WHAT YOU HAVE TO DO:
For each line below that includes the string "Module", show the whole line.

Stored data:
=== Section Start ===
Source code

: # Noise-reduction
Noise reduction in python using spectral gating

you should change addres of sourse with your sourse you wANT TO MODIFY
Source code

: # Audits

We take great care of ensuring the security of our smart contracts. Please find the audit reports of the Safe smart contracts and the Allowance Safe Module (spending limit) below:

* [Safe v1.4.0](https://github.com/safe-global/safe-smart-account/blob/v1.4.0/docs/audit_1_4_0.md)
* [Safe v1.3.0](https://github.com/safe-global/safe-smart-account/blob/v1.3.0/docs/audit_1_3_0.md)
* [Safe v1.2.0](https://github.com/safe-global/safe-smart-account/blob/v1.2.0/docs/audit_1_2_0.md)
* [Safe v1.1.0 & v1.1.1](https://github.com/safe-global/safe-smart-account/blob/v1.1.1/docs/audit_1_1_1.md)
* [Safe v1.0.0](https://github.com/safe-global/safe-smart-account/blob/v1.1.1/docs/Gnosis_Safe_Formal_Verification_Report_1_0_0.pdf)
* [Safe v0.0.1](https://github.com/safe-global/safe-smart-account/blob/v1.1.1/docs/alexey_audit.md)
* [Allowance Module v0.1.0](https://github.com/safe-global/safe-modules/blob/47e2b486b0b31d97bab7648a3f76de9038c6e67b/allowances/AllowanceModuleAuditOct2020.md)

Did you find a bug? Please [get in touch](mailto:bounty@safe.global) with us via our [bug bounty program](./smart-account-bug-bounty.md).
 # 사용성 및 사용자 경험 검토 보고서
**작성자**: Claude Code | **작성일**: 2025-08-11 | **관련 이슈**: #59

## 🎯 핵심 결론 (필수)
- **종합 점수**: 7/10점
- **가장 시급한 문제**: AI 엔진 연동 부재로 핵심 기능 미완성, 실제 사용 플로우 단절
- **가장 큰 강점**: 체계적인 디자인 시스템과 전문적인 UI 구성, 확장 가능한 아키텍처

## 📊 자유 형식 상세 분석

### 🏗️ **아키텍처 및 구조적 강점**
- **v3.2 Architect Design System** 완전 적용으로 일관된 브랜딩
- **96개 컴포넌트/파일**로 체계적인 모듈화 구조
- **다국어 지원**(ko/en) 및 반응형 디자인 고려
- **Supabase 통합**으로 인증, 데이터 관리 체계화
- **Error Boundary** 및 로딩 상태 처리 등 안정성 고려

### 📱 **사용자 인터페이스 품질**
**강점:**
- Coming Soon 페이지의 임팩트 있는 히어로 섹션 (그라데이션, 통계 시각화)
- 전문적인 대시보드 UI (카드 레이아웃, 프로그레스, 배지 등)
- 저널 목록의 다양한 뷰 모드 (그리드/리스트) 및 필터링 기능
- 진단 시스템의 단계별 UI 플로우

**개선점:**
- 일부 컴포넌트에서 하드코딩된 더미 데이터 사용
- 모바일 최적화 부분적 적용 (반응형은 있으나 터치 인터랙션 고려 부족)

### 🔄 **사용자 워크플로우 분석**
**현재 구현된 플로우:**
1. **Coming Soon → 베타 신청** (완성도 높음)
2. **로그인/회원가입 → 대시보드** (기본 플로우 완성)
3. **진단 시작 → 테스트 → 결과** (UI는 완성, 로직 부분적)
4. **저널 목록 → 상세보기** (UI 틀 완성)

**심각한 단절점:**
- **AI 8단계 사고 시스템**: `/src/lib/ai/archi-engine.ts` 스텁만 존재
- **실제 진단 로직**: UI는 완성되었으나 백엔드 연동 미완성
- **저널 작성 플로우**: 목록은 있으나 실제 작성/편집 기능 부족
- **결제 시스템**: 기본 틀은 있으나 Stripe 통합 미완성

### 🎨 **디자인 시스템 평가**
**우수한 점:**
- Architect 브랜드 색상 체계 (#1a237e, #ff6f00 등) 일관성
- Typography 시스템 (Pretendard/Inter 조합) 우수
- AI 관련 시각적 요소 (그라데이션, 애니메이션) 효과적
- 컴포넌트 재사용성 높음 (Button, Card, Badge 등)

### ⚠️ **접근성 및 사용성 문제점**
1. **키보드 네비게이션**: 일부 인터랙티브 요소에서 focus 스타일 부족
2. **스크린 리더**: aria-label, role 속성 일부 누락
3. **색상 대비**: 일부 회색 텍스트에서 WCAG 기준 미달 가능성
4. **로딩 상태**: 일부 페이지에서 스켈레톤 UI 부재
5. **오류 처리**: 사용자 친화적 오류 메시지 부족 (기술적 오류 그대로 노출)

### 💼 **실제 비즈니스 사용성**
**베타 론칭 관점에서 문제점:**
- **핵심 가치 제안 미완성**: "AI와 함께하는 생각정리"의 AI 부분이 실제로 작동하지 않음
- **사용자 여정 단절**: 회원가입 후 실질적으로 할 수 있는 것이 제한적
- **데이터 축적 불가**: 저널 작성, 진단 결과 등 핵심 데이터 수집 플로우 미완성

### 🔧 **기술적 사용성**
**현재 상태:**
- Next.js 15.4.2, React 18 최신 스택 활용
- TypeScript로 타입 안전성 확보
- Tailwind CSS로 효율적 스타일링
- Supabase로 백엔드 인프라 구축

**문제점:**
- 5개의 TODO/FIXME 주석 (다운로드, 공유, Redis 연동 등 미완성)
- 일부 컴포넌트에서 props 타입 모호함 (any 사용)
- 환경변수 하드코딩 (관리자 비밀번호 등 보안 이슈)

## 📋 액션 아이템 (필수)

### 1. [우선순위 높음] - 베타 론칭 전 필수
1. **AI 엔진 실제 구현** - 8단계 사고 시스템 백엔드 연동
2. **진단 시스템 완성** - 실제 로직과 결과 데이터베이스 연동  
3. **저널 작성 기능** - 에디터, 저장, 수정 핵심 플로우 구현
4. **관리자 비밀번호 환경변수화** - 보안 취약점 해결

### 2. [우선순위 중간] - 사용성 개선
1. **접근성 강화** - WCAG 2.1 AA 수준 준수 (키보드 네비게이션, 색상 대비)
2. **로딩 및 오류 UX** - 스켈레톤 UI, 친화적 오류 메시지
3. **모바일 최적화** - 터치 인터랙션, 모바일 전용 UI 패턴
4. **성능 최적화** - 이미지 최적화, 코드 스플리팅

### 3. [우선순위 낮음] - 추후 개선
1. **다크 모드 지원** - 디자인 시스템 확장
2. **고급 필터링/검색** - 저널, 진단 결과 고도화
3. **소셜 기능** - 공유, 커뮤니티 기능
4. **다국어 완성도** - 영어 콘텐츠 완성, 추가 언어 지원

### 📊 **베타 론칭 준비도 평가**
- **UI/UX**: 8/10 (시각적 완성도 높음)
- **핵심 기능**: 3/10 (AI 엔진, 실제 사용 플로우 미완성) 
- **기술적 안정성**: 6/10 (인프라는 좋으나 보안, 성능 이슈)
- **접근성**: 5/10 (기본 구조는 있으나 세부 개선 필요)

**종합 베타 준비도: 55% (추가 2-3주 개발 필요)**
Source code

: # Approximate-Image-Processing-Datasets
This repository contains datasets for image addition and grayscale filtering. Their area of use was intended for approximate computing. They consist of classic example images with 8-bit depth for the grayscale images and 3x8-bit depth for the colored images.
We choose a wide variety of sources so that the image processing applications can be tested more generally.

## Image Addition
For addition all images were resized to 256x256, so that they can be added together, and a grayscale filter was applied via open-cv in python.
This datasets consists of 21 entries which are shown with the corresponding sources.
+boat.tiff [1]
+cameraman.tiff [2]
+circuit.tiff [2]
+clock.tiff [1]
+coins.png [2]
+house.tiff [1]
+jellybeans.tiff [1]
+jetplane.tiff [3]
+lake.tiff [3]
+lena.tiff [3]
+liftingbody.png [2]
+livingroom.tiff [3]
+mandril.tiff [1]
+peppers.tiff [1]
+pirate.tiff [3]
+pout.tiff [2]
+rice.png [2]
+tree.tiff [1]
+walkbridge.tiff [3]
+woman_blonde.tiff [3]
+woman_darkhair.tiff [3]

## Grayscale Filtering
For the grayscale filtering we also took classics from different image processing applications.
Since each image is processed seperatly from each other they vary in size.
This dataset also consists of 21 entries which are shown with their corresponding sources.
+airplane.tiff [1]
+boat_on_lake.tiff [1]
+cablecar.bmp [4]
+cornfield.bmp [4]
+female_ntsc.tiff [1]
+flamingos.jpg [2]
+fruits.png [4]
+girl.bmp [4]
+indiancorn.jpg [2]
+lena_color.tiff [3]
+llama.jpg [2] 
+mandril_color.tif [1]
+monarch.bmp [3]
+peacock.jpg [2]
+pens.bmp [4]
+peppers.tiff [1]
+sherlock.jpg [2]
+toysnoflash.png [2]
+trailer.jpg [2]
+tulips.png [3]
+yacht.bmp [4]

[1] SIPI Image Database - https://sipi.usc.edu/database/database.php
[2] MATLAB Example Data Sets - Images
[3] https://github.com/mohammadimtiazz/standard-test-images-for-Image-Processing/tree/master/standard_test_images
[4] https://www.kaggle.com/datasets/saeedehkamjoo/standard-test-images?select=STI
=== Section End ===
ANSWER:
We take great care of ensuring the security of our smart contracts. Please find the audit reports of the Safe smart contracts and the Allowance Safe Module (spending limit) below:
* [Allowance Module v0.1.0](https://github.com/safe-global/safe-modules/blob/47e2b486b0b31d97bab7648a3f76de9038c6e67b/allowances/AllowanceModuleAuditOct2020.md)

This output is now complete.